# Prompt
Before anything else, copy every record below exactly as it stands.

◆ ◆ ◆

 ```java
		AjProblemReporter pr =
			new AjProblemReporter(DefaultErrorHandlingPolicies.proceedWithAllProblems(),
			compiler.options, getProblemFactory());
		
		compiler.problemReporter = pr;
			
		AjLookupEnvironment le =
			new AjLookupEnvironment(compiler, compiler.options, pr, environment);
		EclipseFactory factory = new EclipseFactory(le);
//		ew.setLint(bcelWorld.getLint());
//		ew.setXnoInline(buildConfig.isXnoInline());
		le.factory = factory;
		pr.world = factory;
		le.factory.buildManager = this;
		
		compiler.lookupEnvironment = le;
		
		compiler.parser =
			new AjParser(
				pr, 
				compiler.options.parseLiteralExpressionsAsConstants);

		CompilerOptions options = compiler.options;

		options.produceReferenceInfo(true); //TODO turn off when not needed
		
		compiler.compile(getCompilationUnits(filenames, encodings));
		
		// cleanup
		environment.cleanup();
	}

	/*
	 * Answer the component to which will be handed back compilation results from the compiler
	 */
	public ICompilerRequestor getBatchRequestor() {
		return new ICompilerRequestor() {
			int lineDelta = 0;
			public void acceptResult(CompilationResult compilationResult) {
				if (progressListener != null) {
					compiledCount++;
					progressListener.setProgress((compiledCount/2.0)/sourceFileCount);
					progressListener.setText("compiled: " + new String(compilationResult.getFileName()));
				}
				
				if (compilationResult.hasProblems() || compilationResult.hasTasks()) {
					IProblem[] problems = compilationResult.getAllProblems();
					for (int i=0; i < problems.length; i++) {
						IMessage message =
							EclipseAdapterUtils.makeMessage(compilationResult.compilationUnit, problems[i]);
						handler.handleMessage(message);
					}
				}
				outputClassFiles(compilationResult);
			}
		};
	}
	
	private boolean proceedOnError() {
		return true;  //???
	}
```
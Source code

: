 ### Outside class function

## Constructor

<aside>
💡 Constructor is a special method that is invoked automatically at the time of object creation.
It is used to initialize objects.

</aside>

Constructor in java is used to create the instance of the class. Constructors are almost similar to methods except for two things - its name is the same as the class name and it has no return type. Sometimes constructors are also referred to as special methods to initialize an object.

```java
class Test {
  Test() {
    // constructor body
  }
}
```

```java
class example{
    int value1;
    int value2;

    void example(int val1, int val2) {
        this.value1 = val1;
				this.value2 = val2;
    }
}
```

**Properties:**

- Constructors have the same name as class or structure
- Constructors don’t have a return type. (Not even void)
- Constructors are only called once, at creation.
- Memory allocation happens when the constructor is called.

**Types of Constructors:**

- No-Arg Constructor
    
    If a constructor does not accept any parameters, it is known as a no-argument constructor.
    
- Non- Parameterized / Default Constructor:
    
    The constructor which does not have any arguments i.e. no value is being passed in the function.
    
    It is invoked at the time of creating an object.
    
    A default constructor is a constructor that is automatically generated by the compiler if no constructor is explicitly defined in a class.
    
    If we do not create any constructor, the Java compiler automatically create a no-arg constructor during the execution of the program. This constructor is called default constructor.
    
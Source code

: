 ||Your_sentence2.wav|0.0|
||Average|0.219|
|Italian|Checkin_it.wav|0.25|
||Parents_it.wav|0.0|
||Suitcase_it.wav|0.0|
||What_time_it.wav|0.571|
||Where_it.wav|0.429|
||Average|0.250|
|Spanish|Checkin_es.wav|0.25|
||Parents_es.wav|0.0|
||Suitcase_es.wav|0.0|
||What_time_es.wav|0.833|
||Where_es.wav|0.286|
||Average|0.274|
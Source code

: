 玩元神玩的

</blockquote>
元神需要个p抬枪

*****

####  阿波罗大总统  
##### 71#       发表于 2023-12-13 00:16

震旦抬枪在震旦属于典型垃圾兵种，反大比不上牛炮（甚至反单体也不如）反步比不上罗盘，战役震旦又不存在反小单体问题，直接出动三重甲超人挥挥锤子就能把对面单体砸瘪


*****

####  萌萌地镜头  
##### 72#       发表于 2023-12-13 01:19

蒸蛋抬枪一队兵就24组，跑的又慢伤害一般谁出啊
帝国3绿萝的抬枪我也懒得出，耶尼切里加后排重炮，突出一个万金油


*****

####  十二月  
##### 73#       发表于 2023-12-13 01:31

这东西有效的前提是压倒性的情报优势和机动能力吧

◆ ◆ ◆

# Task solution
 ```java
		AjProblemReporter pr =
			new AjProblemReporter(DefaultErrorHandlingPolicies.proceedWithAllProblems(),
			compiler.options, getProblemFactory());
		
		compiler.problemReporter = pr;
			
		AjLookupEnvironment le =
			new AjLookupEnvironment(compiler, compiler.options, pr, environment);
		EclipseFactory factory = new EclipseFactory(le);
//		ew.setLint(bcelWorld.getLint());
//		ew.setXnoInline(buildConfig.isXnoInline());
		le.factory = factory;
		pr.world = factory;
		le.factory.buildManager = this;
		
		compiler.lookupEnvironment = le;
		
		compiler.parser =
			new AjParser(
				pr, 
				compiler.options.parseLiteralExpressionsAsConstants);

		CompilerOptions options = compiler.options;

		options.produceReferenceInfo(true); //TODO turn off when not needed
		
		compiler.compile(getCompilationUnits(filenames, encodings));
		
		// cleanup
		environment.cleanup();
	}

	/*
	 * Answer the component to which will be handed back compilation results from the compiler
	 */
	public ICompilerRequestor getBatchRequestor() {
		return new ICompilerRequestor() {
			int lineDelta = 0;
			public void acceptResult(CompilationResult compilationResult) {
				if (progressListener != null) {
					compiledCount++;
					progressListener.setProgress((compiledCount/2.0)/sourceFileCount);
					progressListener.setText("compiled: " + new String(compilationResult.getFileName()));
				}
				
				if (compilationResult.hasProblems() || compilationResult.hasTasks()) {
					IProblem[] problems = compilationResult.getAllProblems();
					for (int i=0; i < problems.length; i++) {
						IMessage message =
							EclipseAdapterUtils.makeMessage(compilationResult.compilationUnit, problems[i]);
						handler.handleMessage(message);
					}
				}
				outputClassFiles(compilationResult);
			}
		};
	}
	
	private boolean proceedOnError() {
		return true;  //???
	}
```
Source code

: ### Outside class function

## Constructor

<aside>
💡 Constructor is a special method that is invoked automatically at the time of object creation.
It is used to initialize objects.

</aside>

Constructor in java is used to create the instance of the class. Constructors are almost similar to methods except for two things - its name is the same as the class name and it has no return type. Sometimes constructors are also referred to as special methods to initialize an object.

```java
class Test {
  Test() {
    // constructor body
  }
}
```

```java
class example{
    int value1;
    int value2;

    void example(int val1, int val2) {
        this.value1 = val1;
				this.value2 = val2;
    }
}
```

**Properties:**

- Constructors have the same name as class or structure
- Constructors don’t have a return type. (Not even void)
- Constructors are only called once, at creation.
- Memory allocation happens when the constructor is called.

**Types of Constructors:**

- No-Arg Constructor
    
    If a constructor does not accept any parameters, it is known as a no-argument constructor.
    
- Non- Parameterized / Default Constructor:
    
    The constructor which does not have any arguments i.e. no value is being passed in the function.
    
    It is invoked at the time of creating an object.
    
    A default constructor is a constructor that is automatically generated by the compiler if no constructor is explicitly defined in a class.
    
    If we do not create any constructor, the Java compiler automatically create a no-arg constructor during the execution of the program. This constructor is called default constructor.
    
Source code

: ||Your_sentence2.wav|0.0|
||Average|0.219|
|Italian|Checkin_it.wav|0.25|
||Parents_it.wav|0.0|
||Suitcase_it.wav|0.0|
||What_time_it.wav|0.571|
||Where_it.wav|0.429|
||Average|0.250|
|Spanish|Checkin_es.wav|0.25|
||Parents_es.wav|0.0|
||Suitcase_es.wav|0.0|
||What_time_es.wav|0.833|
||Where_es.wav|0.286|
||Average|0.274|
Source code

: 玩元神玩的

</blockquote>
元神需要个p抬枪

*****

####  阿波罗大总统  
##### 71#       发表于 2023-12-13 00:16

震旦抬枪在震旦属于典型垃圾兵种，反大比不上牛炮（甚至反单体也不如）反步比不上罗盘，战役震旦又不存在反小单体问题，直接出动三重甲超人挥挥锤子就能把对面单体砸瘪


*****

####  萌萌地镜头  
##### 72#       发表于 2023-12-13 01:19

蒸蛋抬枪一队兵就24组，跑的又慢伤害一般谁出啊
帝国3绿萝的抬枪我也懒得出，耶尼切里加后排重炮，突出一个万金油


*****

####  十二月  
##### 73#       发表于 2023-12-13 01:31

这东西有效的前提是压倒性的情报优势和机动能力吧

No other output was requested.